**The data:**

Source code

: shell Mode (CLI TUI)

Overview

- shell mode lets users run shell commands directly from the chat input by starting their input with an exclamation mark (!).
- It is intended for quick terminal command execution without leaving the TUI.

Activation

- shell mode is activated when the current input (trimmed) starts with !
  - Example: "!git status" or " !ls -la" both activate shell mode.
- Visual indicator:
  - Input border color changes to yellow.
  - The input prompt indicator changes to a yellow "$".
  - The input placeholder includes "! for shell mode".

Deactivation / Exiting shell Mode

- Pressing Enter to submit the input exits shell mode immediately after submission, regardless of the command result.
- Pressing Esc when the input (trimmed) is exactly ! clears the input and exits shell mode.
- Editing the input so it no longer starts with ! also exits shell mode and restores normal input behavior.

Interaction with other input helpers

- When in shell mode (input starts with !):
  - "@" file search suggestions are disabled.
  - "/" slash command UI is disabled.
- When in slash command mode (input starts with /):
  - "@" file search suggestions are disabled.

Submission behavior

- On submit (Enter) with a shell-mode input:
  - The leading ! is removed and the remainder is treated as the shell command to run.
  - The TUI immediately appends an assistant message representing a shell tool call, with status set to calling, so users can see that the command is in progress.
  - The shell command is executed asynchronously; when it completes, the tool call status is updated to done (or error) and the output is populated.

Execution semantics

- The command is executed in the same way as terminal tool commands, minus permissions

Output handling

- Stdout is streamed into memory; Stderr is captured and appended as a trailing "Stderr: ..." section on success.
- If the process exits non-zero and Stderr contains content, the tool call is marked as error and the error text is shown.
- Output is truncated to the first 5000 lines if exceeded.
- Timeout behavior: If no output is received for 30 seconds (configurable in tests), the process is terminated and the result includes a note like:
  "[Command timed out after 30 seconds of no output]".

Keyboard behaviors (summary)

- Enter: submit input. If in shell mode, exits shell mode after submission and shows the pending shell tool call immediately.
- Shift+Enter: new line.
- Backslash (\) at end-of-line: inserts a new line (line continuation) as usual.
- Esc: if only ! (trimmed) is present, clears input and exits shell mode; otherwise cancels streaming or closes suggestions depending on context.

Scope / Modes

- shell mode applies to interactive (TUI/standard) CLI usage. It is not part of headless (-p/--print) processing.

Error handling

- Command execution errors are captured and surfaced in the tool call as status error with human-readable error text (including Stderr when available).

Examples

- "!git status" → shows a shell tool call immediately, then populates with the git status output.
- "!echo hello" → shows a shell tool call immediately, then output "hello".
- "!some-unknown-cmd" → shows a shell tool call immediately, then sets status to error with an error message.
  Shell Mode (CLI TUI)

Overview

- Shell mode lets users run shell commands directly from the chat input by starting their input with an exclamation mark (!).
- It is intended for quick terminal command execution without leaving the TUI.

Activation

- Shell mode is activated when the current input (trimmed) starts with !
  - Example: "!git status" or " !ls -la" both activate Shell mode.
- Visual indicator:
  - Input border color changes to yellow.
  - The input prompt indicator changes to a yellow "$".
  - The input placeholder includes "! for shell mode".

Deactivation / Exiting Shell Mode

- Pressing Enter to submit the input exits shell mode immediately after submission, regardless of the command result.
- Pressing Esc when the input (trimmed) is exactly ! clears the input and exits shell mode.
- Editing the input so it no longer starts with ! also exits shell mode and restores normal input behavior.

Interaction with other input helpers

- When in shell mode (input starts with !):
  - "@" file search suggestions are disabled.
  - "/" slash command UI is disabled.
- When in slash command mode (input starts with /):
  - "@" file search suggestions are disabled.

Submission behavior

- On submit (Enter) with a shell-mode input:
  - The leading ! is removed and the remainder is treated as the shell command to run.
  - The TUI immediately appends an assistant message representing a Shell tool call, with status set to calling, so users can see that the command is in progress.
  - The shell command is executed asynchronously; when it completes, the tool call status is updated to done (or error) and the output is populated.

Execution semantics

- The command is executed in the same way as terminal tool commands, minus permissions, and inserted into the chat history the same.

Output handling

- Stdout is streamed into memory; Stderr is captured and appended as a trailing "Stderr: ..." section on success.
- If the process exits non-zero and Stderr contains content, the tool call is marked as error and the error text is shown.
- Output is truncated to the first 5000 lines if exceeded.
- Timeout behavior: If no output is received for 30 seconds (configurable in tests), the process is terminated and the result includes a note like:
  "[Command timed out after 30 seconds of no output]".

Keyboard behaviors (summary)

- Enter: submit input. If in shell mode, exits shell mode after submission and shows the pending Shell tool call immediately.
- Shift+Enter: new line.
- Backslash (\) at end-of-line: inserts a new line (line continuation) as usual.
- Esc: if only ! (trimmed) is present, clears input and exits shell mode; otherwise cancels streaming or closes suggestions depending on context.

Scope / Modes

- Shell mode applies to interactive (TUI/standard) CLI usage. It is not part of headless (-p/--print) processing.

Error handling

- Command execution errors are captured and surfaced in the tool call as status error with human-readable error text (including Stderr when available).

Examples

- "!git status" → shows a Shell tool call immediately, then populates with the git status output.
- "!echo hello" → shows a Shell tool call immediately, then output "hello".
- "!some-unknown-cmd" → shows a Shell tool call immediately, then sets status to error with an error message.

**Exercise details:** All the entries should be written out again precisely.

**Response below:**
Source code

: shell Mode (CLI TUI)

Overview

- shell mode lets users run shell commands directly from the chat input by starting their input with an exclamation mark (!).
- It is intended for quick terminal command execution without leaving the TUI.

Activation

- shell mode is activated when the current input (trimmed) starts with !
  - Example: "!git status" or " !ls -la" both activate shell mode.
- Visual indicator:
  - Input border color changes to yellow.
  - The input prompt indicator changes to a yellow "$".
  - The input placeholder includes "! for shell mode".

Deactivation / Exiting shell Mode

- Pressing Enter to submit the input exits shell mode immediately after submission, regardless of the command result.
- Pressing Esc when the input (trimmed) is exactly ! clears the input and exits shell mode.
- Editing the input so it no longer starts with ! also exits shell mode and restores normal input behavior.

Interaction with other input helpers

- When in shell mode (input starts with !):
  - "@" file search suggestions are disabled.
  - "/" slash command UI is disabled.
- When in slash command mode (input starts with /):
  - "@" file search suggestions are disabled.

Submission behavior

- On submit (Enter) with a shell-mode input:
  - The leading ! is removed and the remainder is treated as the shell command to run.
  - The TUI immediately appends an assistant message representing a shell tool call, with status set to calling, so users can see that the command is in progress.
  - The shell command is executed asynchronously; when it completes, the tool call status is updated to done (or error) and the output is populated.

Execution semantics

- The command is executed in the same way as terminal tool commands, minus permissions

Output handling

- Stdout is streamed into memory; Stderr is captured and appended as a trailing "Stderr: ..." section on success.
- If the process exits non-zero and Stderr contains content, the tool call is marked as error and the error text is shown.
- Output is truncated to the first 5000 lines if exceeded.
- Timeout behavior: If no output is received for 30 seconds (configurable in tests), the process is terminated and the result includes a note like:
  "[Command timed out after 30 seconds of no output]".

Keyboard behaviors (summary)

- Enter: submit input. If in shell mode, exits shell mode after submission and shows the pending shell tool call immediately.
- Shift+Enter: new line.
- Backslash (\) at end-of-line: inserts a new line (line continuation) as usual.
- Esc: if only ! (trimmed) is present, clears input and exits shell mode; otherwise cancels streaming or closes suggestions depending on context.

Scope / Modes

- shell mode applies to interactive (TUI/standard) CLI usage. It is not part of headless (-p/--print) processing.

Error handling

- Command execution errors are captured and surfaced in the tool call as status error with human-readable error text (including Stderr when available).

Examples

- "!git status" → shows a shell tool call immediately, then populates with the git status output.
- "!echo hello" → shows a shell tool call immediately, then output "hello".
- "!some-unknown-cmd" → shows a shell tool call immediately, then sets status to error with an error message.
  Shell Mode (CLI TUI)

Overview

- Shell mode lets users run shell commands directly from the chat input by starting their input with an exclamation mark (!).
- It is intended for quick terminal command execution without leaving the TUI.

Activation

- Shell mode is activated when the current input (trimmed) starts with !
  - Example: "!git status" or " !ls -la" both activate Shell mode.
- Visual indicator:
  - Input border color changes to yellow.
  - The input prompt indicator changes to a yellow "$".
  - The input placeholder includes "! for shell mode".

Deactivation / Exiting Shell Mode

- Pressing Enter to submit the input exits shell mode immediately after submission, regardless of the command result.
- Pressing Esc when the input (trimmed) is exactly ! clears the input and exits shell mode.
- Editing the input so it no longer starts with ! also exits shell mode and restores normal input behavior.

Interaction with other input helpers

- When in shell mode (input starts with !):
  - "@" file search suggestions are disabled.
  - "/" slash command UI is disabled.
- When in slash command mode (input starts with /):
  - "@" file search suggestions are disabled.

Submission behavior

- On submit (Enter) with a shell-mode input:
  - The leading ! is removed and the remainder is treated as the shell command to run.
  - The TUI immediately appends an assistant message representing a Shell tool call, with status set to calling, so users can see that the command is in progress.
  - The shell command is executed asynchronously; when it completes, the tool call status is updated to done (or error) and the output is populated.

Execution semantics

- The command is executed in the same way as terminal tool commands, minus permissions, and inserted into the chat history the same.

Output handling

- Stdout is streamed into memory; Stderr is captured and appended as a trailing "Stderr: ..." section on success.
- If the process exits non-zero and Stderr contains content, the tool call is marked as error and the error text is shown.
- Output is truncated to the first 5000 lines if exceeded.
- Timeout behavior: If no output is received for 30 seconds (configurable in tests), the process is terminated and the result includes a note like:
  "[Command timed out after 30 seconds of no output]".

Keyboard behaviors (summary)

- Enter: submit input. If in shell mode, exits shell mode after submission and shows the pending Shell tool call immediately.
- Shift+Enter: new line.
- Backslash (\) at end-of-line: inserts a new line (line continuation) as usual.
- Esc: if only ! (trimmed) is present, clears input and exits shell mode; otherwise cancels streaming or closes suggestions depending on context.

Scope / Modes

- Shell mode applies to interactive (TUI/standard) CLI usage. It is not part of headless (-p/--print) processing.

Error handling

- Command execution errors are captured and surfaced in the tool call as status error with human-readable error text (including Stderr when available).

Examples

- "!git status" → shows a Shell tool call immediately, then populates with the git status output.
- "!echo hello" → shows a Shell tool call immediately, then output "hello".
- "!some-unknown-cmd" → shows a Shell tool call immediately, then sets status to error with an error message.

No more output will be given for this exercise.